▶ _PROBLEM DETAILS_
Nothing but the lines from the one containing "### Executando a API" through the one containing "A documentação da", both included, should be given again, each exactly as written below.

Stored data

________________________________________

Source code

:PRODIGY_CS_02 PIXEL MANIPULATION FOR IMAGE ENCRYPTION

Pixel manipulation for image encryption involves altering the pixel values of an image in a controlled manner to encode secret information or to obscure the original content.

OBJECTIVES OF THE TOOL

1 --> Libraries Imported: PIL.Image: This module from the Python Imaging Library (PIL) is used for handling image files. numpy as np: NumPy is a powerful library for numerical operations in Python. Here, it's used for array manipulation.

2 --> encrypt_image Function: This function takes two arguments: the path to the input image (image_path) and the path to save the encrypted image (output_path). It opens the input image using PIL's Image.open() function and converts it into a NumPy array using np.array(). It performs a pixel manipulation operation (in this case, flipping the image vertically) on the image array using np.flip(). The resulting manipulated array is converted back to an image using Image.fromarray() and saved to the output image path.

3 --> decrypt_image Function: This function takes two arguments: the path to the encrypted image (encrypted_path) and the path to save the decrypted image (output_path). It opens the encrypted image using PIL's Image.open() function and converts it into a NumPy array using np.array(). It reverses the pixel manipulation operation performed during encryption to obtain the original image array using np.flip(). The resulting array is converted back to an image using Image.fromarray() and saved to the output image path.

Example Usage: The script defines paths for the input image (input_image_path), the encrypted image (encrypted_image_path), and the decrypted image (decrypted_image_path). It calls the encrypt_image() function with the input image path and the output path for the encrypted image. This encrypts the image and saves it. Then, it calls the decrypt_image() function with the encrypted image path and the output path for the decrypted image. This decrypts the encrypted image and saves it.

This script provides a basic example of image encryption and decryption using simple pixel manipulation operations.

________________________________________

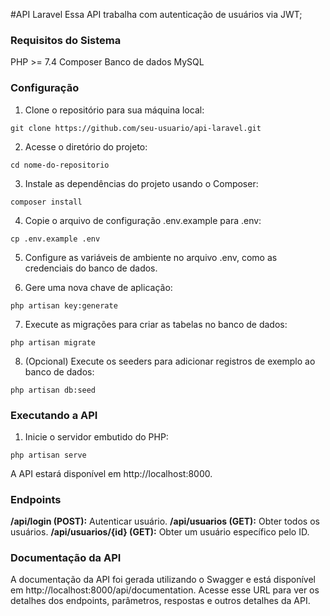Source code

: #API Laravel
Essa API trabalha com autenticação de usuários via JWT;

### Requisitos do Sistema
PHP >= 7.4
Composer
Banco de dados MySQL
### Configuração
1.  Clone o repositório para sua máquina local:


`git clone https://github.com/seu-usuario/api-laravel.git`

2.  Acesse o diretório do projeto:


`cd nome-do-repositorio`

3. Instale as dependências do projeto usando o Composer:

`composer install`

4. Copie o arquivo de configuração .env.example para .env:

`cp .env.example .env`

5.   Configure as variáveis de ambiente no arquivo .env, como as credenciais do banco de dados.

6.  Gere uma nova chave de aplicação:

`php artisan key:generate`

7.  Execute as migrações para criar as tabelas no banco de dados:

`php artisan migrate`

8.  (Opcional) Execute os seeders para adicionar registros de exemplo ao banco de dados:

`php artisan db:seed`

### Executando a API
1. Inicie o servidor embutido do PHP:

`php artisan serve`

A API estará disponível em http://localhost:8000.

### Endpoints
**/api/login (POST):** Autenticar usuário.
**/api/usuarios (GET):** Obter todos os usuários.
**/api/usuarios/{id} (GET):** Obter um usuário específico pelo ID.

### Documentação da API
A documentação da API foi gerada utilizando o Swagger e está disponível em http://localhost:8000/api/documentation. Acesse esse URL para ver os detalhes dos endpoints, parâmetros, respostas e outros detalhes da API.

________________________________________

▶ _WRITTEN ANSWER_
### Executando a API
1. Inicie o servidor embutido do PHP:

`php artisan serve`

A API estará disponível em http://localhost:8000.

### Endpoints
**/api/login (POST):** Autenticar usuário.
**/api/usuarios (GET):** Obter todos os usuários.
**/api/usuarios/{id} (GET):** Obter um usuário específico pelo ID.

### Documentação da API
A documentação da API foi gerada utilizando o Swagger e está disponível em http://localhost:8000/api/documentation. Acesse esse URL para ver os detalhes dos endpoints, parâmetros, respostas e outros detalhes da API.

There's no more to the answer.